REQUIRED ACTION
Leave out the pictures, and retype only the lines from the beginning of the material through the line that contains "Jun 8th 2023", including both.

*-*-*

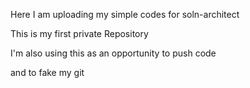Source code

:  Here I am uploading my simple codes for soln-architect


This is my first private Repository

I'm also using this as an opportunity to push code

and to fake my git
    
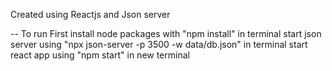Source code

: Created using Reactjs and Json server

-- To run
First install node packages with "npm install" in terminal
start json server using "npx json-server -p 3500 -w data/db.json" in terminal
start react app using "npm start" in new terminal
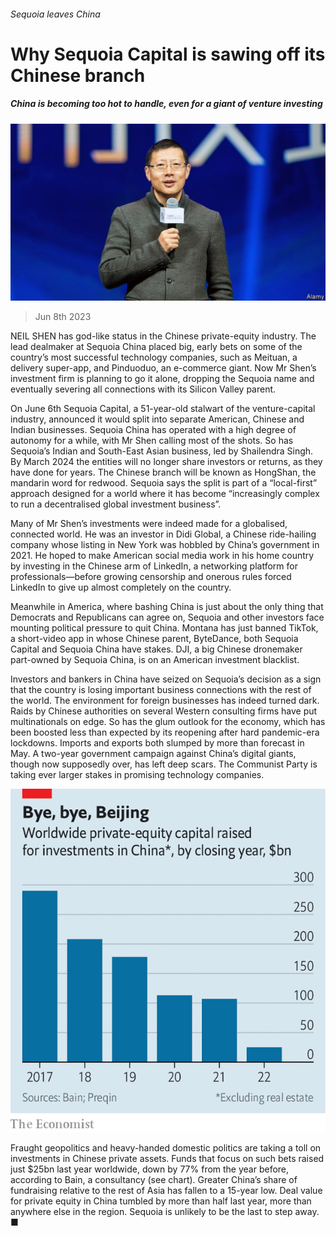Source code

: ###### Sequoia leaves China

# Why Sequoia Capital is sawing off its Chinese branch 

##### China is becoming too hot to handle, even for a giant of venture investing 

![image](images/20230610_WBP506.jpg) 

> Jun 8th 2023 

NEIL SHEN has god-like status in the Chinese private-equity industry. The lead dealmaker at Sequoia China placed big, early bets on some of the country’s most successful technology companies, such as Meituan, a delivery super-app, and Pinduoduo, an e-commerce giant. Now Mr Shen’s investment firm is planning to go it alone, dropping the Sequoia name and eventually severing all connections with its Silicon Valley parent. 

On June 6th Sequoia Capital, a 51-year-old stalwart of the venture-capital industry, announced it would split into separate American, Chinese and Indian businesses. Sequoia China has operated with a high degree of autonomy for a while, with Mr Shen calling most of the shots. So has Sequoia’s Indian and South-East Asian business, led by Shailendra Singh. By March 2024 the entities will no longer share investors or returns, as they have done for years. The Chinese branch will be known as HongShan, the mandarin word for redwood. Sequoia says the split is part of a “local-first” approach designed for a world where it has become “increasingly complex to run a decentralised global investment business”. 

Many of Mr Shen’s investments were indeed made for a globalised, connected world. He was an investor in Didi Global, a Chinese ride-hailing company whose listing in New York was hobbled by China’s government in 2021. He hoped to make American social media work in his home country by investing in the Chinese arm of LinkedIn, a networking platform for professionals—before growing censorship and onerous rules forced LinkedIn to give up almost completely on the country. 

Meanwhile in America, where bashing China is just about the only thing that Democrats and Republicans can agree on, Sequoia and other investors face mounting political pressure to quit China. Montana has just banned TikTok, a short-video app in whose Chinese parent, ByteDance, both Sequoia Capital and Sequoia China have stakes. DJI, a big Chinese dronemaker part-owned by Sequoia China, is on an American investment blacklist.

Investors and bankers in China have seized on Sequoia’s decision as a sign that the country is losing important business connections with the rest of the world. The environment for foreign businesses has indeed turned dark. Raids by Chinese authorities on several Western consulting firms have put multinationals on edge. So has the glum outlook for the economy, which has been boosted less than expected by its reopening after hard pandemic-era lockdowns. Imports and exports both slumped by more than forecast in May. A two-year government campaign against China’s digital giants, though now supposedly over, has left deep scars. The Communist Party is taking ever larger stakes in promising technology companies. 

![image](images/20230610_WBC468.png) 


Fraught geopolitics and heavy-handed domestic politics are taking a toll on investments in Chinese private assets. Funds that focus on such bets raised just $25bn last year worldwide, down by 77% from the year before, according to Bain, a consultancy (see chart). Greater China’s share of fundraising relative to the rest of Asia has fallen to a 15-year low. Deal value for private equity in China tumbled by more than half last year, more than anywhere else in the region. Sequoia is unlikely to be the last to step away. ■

*-*-*

WRITTEN SOLUTION
Source code

:  Here I am uploading my simple codes for soln-architect


This is my first private Repository

I'm also using this as an opportunity to push code

and to fake my git
    
Source code

: Created using Reactjs and Json server

-- To run
First install node packages with "npm install" in terminal
start json server using "npx json-server -p 3500 -w data/db.json" in terminal
start react app using "npm start" in new terminal
Source code

: ###### Sequoia leaves China

# Why Sequoia Capital is sawing off its Chinese branch 

##### China is becoming too hot to handle, even for a giant of venture investing 

![image](images/20230610_WBP506.jpg) 

> Jun 8th 2023 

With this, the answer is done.